§ What you will do: Every line from the start of the entries up to and including the one bearing "de informação e" must be printed verbatim, without the pictures.

§ Information shown:
++++++++++++++++++++
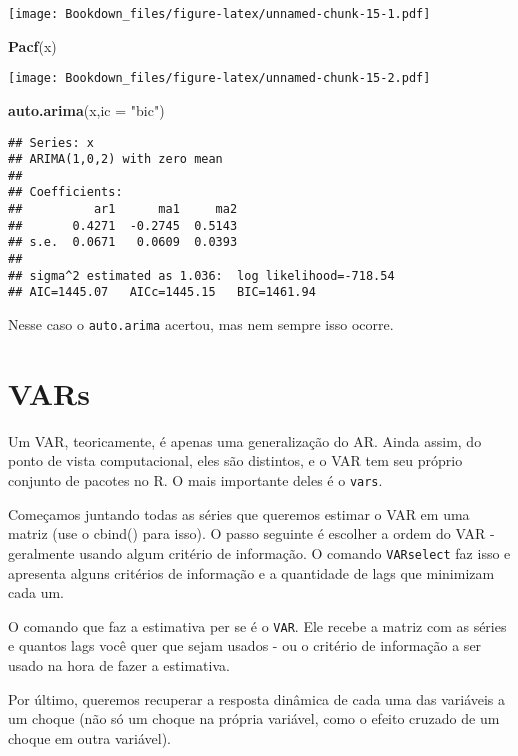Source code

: \documentclass[]{book}
\newenvironment{Shaded}{\begin{snugshade}}{\end{snugshade}}
\newcommand{\KeywordTok}[1]{\textcolor[rgb]{0.13,0.29,0.53}{\textbf{#1}}}
\newcommand{\DataTypeTok}[1]{\textcolor[rgb]{0.13,0.29,0.53}{#1}}
\newcommand{\StringTok}[1]{\textcolor[rgb]{0.31,0.60,0.02}{#1}}
\newcommand{\NormalTok}[1]{#1}
\begin{document}
\texttt{[image: Bookdown\_files/figure-latex/unnamed-chunk-15-1.pdf]}

\begin{Shaded}
\begin{Highlighting}[]
\KeywordTok{Pacf}\NormalTok{(x)}
\end{Highlighting}
\end{Shaded}

\texttt{[image: Bookdown\_files/figure-latex/unnamed-chunk-15-2.pdf]}

\begin{Shaded}
\begin{Highlighting}[]
\KeywordTok{auto.arima}\NormalTok{(x,}\DataTypeTok{ic =} \StringTok{"bic"}\NormalTok{)}
\end{Highlighting}
\end{Shaded}

\begin{verbatim}
## Series: x 
## ARIMA(1,0,2) with zero mean 
## 
## Coefficients:
##          ar1      ma1     ma2
##       0.4271  -0.2745  0.5143
## s.e.  0.0671   0.0609  0.0393
## 
## sigma^2 estimated as 1.036:  log likelihood=-718.54
## AIC=1445.07   AICc=1445.15   BIC=1461.94
\end{verbatim}

Nesse caso o \texttt{auto.arima} acertou, mas nem sempre isso ocorre.

\section{VARs}\label{vars}

Um VAR, teoricamente, é apenas uma generalização do AR. Ainda assim, do
ponto de vista computacional, eles são distintos, e o VAR tem seu
próprio conjunto de pacotes no R. O mais importante deles é o
\texttt{vars}.

Começamos juntando todas as séries que queremos estimar o VAR em uma
matriz (use o cbind() para isso). O passo seguinte é escolher a ordem do
VAR - geralmente usando algum critério de informação. O comando
\texttt{VARselect} faz isso e apresenta alguns critérios de informação e
a quantidade de lags que minimizam cada um.

O comando que faz a estimativa per se é o \texttt{VAR}. Ele recebe a
matriz com as séries e quantos lags você quer que sejam usados - ou o
critério de informação a ser usado na hora de fazer a estimativa.

Por último, queremos recuperar a resposta dinâmica de cada uma das
variáveis a um choque (não só um choque na própria variável, como o
efeito cruzado de um choque em outra variável).
\end{document}
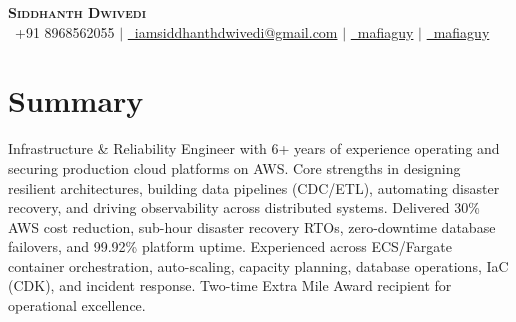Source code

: \documentclass[letterpaper,11pt]{article}
\begin{document}
\begin{center}
    \textbf{\Huge \scshape Siddhanth Dwivedi} \\ \vspace{1pt}
    \small
    \faPhone\ +91 8968562055 $|$
    \href{mailto:iamsiddhanthdwivedi@gmail.com}{\faEnvelope\ iamsiddhanthdwivedi@gmail.com} $|$
    \href{https://github.com/mafiaguy}{\faGithub\ mafiaguy} $|$
    \href{https://linkedin.com/in/mafiaguy}{\faLinkedin\ mafiaguy}
\end{center}

\section{Summary}
\small{Infrastructure \& Reliability Engineer with 6+ years of experience operating and securing production cloud platforms on AWS. Core strengths in designing resilient architectures, building data pipelines (CDC/ETL), automating disaster recovery, and driving observability across distributed systems. Delivered 30\% AWS cost reduction, sub-hour disaster recovery RTOs, zero-downtime database failovers, and 99.92\% platform uptime. Experienced across ECS/Fargate container orchestration, auto-scaling, capacity planning, database operations, IaC (CDK), and incident response. Two-time Extra Mile Award recipient for operational excellence.}

\end{document}
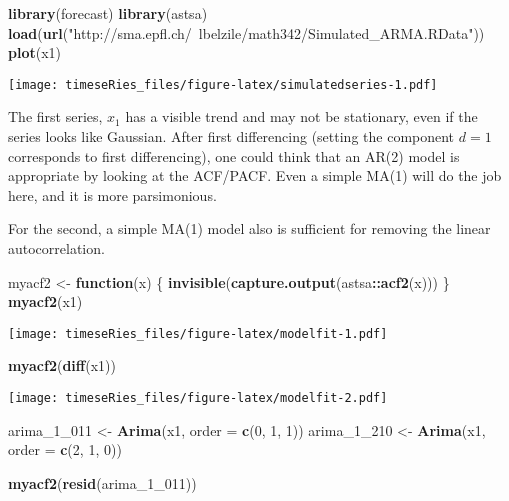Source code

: \documentclass[]{book}
\newenvironment{Shaded}{\begin{snugshade}}{\end{snugshade}}
\newcommand{\ControlFlowTok}[1]{\textcolor[rgb]{0.13,0.29,0.53}{\textbf{#1}}}
\newcommand{\DataTypeTok}[1]{\textcolor[rgb]{0.13,0.29,0.53}{#1}}
\newcommand{\DecValTok}[1]{\textcolor[rgb]{0.00,0.00,0.81}{#1}}
\newcommand{\KeywordTok}[1]{\textcolor[rgb]{0.13,0.29,0.53}{\textbf{#1}}}
\newcommand{\NormalTok}[1]{#1}
\newcommand{\OperatorTok}[1]{\textcolor[rgb]{0.81,0.36,0.00}{\textbf{#1}}}
\newcommand{\StringTok}[1]{\textcolor[rgb]{0.31,0.60,0.02}{#1}}
\begin{document}
\begin{Shaded}
\begin{Highlighting}[]
\KeywordTok{library}\NormalTok{(forecast)}
\KeywordTok{library}\NormalTok{(astsa)}
\KeywordTok{load}\NormalTok{(}\KeywordTok{url}\NormalTok{(}\StringTok{"http://sma.epfl.ch/~lbelzile/math342/Simulated_ARMA.RData"}\NormalTok{))}
\KeywordTok{plot}\NormalTok{(x1)}
\end{Highlighting}
\end{Shaded}

\texttt{[image: timeseRies\_files/figure-latex/simulatedseries-1.pdf]}

The first series, \(x_1\) has a visible trend and may not be stationary,
even if the series looks like Gaussian. After first differencing
(setting the component \(d=1\) corresponds to first differencing), one
could think that an AR(2) model is appropriate by looking at the
ACF/PACF. Even a simple MA(1) will do the job here, and it is more
parsimonious.

For the second, a simple MA(1) model also is sufficient for removing the
linear autocorrelation.

\begin{Shaded}
\begin{Highlighting}[]
\NormalTok{myacf2 <-}\StringTok{ }\ControlFlowTok{function}\NormalTok{(x) \{}
    \KeywordTok{invisible}\NormalTok{(}\KeywordTok{capture.output}\NormalTok{(astsa}\OperatorTok{::}\KeywordTok{acf2}\NormalTok{(x)))}
\NormalTok{\}}
\KeywordTok{myacf2}\NormalTok{(x1)}
\end{Highlighting}
\end{Shaded}

\texttt{[image: timeseRies\_files/figure-latex/modelfit-1.pdf]}

\begin{Shaded}
\begin{Highlighting}[]
\KeywordTok{myacf2}\NormalTok{(}\KeywordTok{diff}\NormalTok{(x1))}
\end{Highlighting}
\end{Shaded}

\texttt{[image: timeseRies\_files/figure-latex/modelfit-2.pdf]}

\begin{Shaded}
\begin{Highlighting}[]
\NormalTok{arima_}\DecValTok{1}\NormalTok{_}\DecValTok{011}\NormalTok{ <-}\StringTok{ }\KeywordTok{Arima}\NormalTok{(x1, }\DataTypeTok{order =} \KeywordTok{c}\NormalTok{(}\DecValTok{0}\NormalTok{, }\DecValTok{1}\NormalTok{, }\DecValTok{1}\NormalTok{))}
\NormalTok{arima_}\DecValTok{1}\NormalTok{_}\DecValTok{210}\NormalTok{ <-}\StringTok{ }\KeywordTok{Arima}\NormalTok{(x1, }\DataTypeTok{order =} \KeywordTok{c}\NormalTok{(}\DecValTok{2}\NormalTok{, }\DecValTok{1}\NormalTok{, }\DecValTok{0}\NormalTok{))}

\KeywordTok{myacf2}\NormalTok{(}\KeywordTok{resid}\NormalTok{(arima_}\DecValTok{1}\NormalTok{_}\DecValTok{011}\NormalTok{))}
\end{Highlighting}
\end{Shaded}
\end{document}
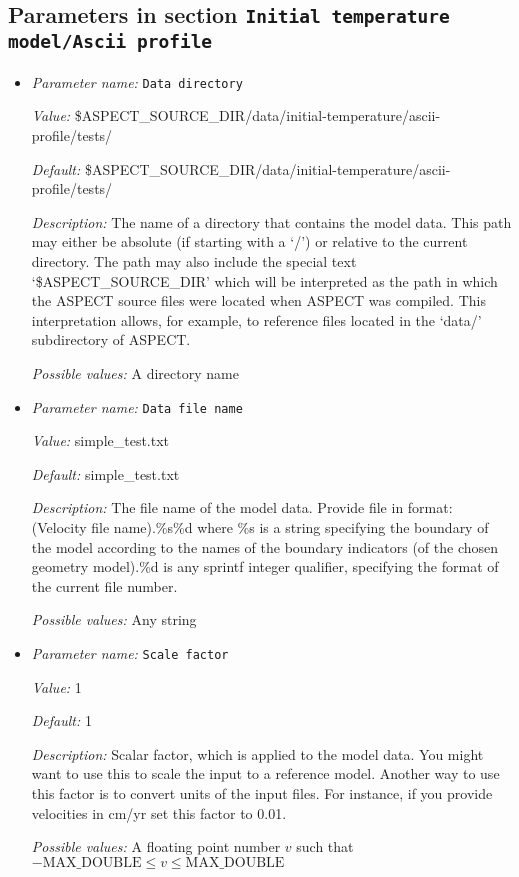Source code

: \subsection{Parameters in section \tt Initial temperature model/Ascii profile}
\label{parameters:Initial_20temperature_20model/Ascii_20profile}

\begin{itemize}
\item {\it Parameter name:} {\tt Data directory}
\label{parameters:Initial temperature model/Ascii profile/Data directory}


{\it Value:} \$ASPECT\_SOURCE\_DIR/data/initial-temperature/ascii-profile/tests/


{\it Default:} \$ASPECT\_SOURCE\_DIR/data/initial-temperature/ascii-profile/tests/


{\it Description:} The name of a directory that contains the model data. This path may either be absolute (if starting with a `/') or relative to the current directory. The path may also include the special text `\$ASPECT\_SOURCE\_DIR' which will be interpreted as the path in which the ASPECT source files were located when ASPECT was compiled. This interpretation allows, for example, to reference files located in the `data/' subdirectory of ASPECT. 


{\it Possible values:} A directory name
\item {\it Parameter name:} {\tt Data file name}
\label{parameters:Initial temperature model/Ascii profile/Data file name}


{\it Value:} simple\_test.txt


{\it Default:} simple\_test.txt


{\it Description:} The file name of the model data. Provide file in format: (Velocity file name).\%s\%d where \%s is a string specifying the boundary of the model according to the names of the boundary indicators (of the chosen geometry model).\%d is any sprintf integer qualifier, specifying the format of the current file number. 


{\it Possible values:} Any string
\item {\it Parameter name:} {\tt Scale factor}
\label{parameters:Initial temperature model/Ascii profile/Scale factor}


{\it Value:} 1


{\it Default:} 1


{\it Description:} Scalar factor, which is applied to the model data. You might want to use this to scale the input to a reference model. Another way to use this factor is to convert units of the input files. For instance, if you provide velocities in cm/yr set this factor to 0.01.


{\it Possible values:} A floating point number $v$ such that $-\text{MAX\_DOUBLE} \leq v \leq \text{MAX\_DOUBLE}$
\end{itemize}

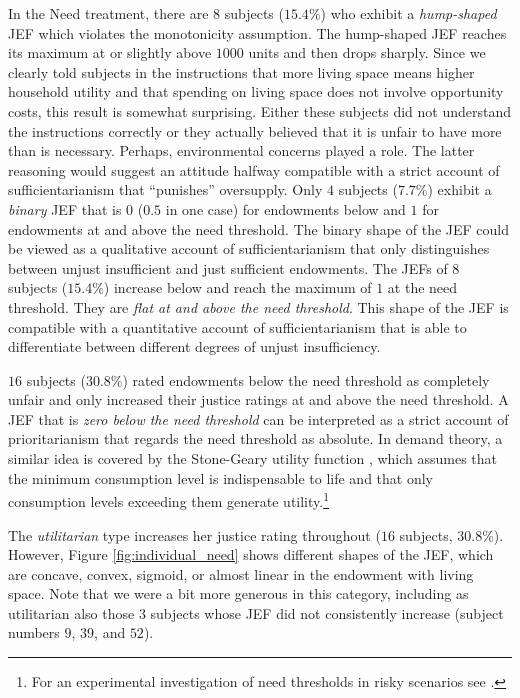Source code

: \documentclass[12pt]{scrartcl}
\begin{document}
In the Need treatment, there are $8$ subjects ($15.4\%$) who exhibit a \textit{hump-shaped} JEF which violates the monotonicity assumption.
The hump-shaped JEF reaches its maximum at or slightly above $1000$ units and then drops sharply.
Since we clearly told subjects in the instructions that more living space means higher household utility and that spending on living space does not involve opportunity costs, this result is somewhat surprising.
Either these subjects did not understand the instructions correctly or they actually believed that it is unfair to have more than is necessary.
Perhaps, environmental concerns played a role.
The latter reasoning would suggest an attitude halfway compatible with a strict account of sufficientarianism that ``punishes'' oversupply.
Only $4$ subjects ($7.7\%$) exhibit a \textit{binary} JEF that is $0$ ($0.5$ in one case) for endowments below and $1$ for endowments at and above the need threshold.
The binary shape of the JEF could be viewed as a qualitative account of sufficientarianism that only distinguishes between unjust insufficient and just sufficient endowments.
The JEFs of $8$ subjects ($15.4\%$) increase below and reach the maximum of $1$ at the need threshold.
They are \textit{flat at and above the need threshold}.
This shape of the JEF is compatible with a quantitative account of sufficientarianism that is able to differentiate between different degrees of unjust insufficiency.

$16$ subjects ($30.8\%$) rated endowments below the need threshold as completely unfair and only increased their justice ratings at and above the need threshold.
A JEF that is \textit{zero below the need threshold} can be interpreted as a strict account of prioritarianism that regards the need threshold as absolute.
In demand theory, a similar idea is covered by the Stone-Geary utility function \citep{geary_note_1950,stone_linear_1954}, which assumes that the minimum consumption level is indispensable to life and that only consumption levels exceeding them generate utility.\footnote{For an experimental investigation of need thresholds in risky scenarios see \citet{diederich_need_2020}.}

The \textit{utilitarian} type increases her justice rating throughout ($16$ subjects, $30.8\%$).
However, Figure \ref{fig:individual_need} shows different shapes of the JEF, which are concave, convex, sigmoid, or almost linear in the endowment with living space.
Note that we were a bit more generous in this category, including as utilitarian also those $3$ subjects whose JEF did not consistently increase (subject numbers $9$, $39$, and $52$).
\end{document}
++++++++++++++++++++
§ Response box:
Source code

: \documentclass[]{book}
\newenvironment{Shaded}{\begin{snugshade}}{\end{snugshade}}
\newcommand{\KeywordTok}[1]{\textcolor[rgb]{0.13,0.29,0.53}{\textbf{#1}}}
\newcommand{\DataTypeTok}[1]{\textcolor[rgb]{0.13,0.29,0.53}{#1}}
\newcommand{\StringTok}[1]{\textcolor[rgb]{0.31,0.60,0.02}{#1}}
\newcommand{\NormalTok}[1]{#1}
\begin{document}
\texttt{[image: Bookdown\_files/figure-latex/unnamed-chunk-15-1.pdf]}

\begin{Shaded}
\begin{Highlighting}[]
\KeywordTok{Pacf}\NormalTok{(x)}
\end{Highlighting}
\end{Shaded}

\texttt{[image: Bookdown\_files/figure-latex/unnamed-chunk-15-2.pdf]}

\begin{Shaded}
\begin{Highlighting}[]
\KeywordTok{auto.arima}\NormalTok{(x,}\DataTypeTok{ic =} \StringTok{"bic"}\NormalTok{)}
\end{Highlighting}
\end{Shaded}

\begin{verbatim}
## Series: x 
## ARIMA(1,0,2) with zero mean 
## 
## Coefficients:
##          ar1      ma1     ma2
##       0.4271  -0.2745  0.5143
## s.e.  0.0671   0.0609  0.0393
## 
## sigma^2 estimated as 1.036:  log likelihood=-718.54
## AIC=1445.07   AICc=1445.15   BIC=1461.94
\end{verbatim}

Nesse caso o \texttt{auto.arima} acertou, mas nem sempre isso ocorre.

\section{VARs}\label{vars}

Um VAR, teoricamente, é apenas uma generalização do AR. Ainda assim, do
ponto de vista computacional, eles são distintos, e o VAR tem seu
próprio conjunto de pacotes no R. O mais importante deles é o
\texttt{vars}.

Começamos juntando todas as séries que queremos estimar o VAR em uma
matriz (use o cbind() para isso). O passo seguinte é escolher a ordem do
VAR - geralmente usando algum critério de informação. O comando
\texttt{VARselect} faz isso e apresenta alguns critérios de informação e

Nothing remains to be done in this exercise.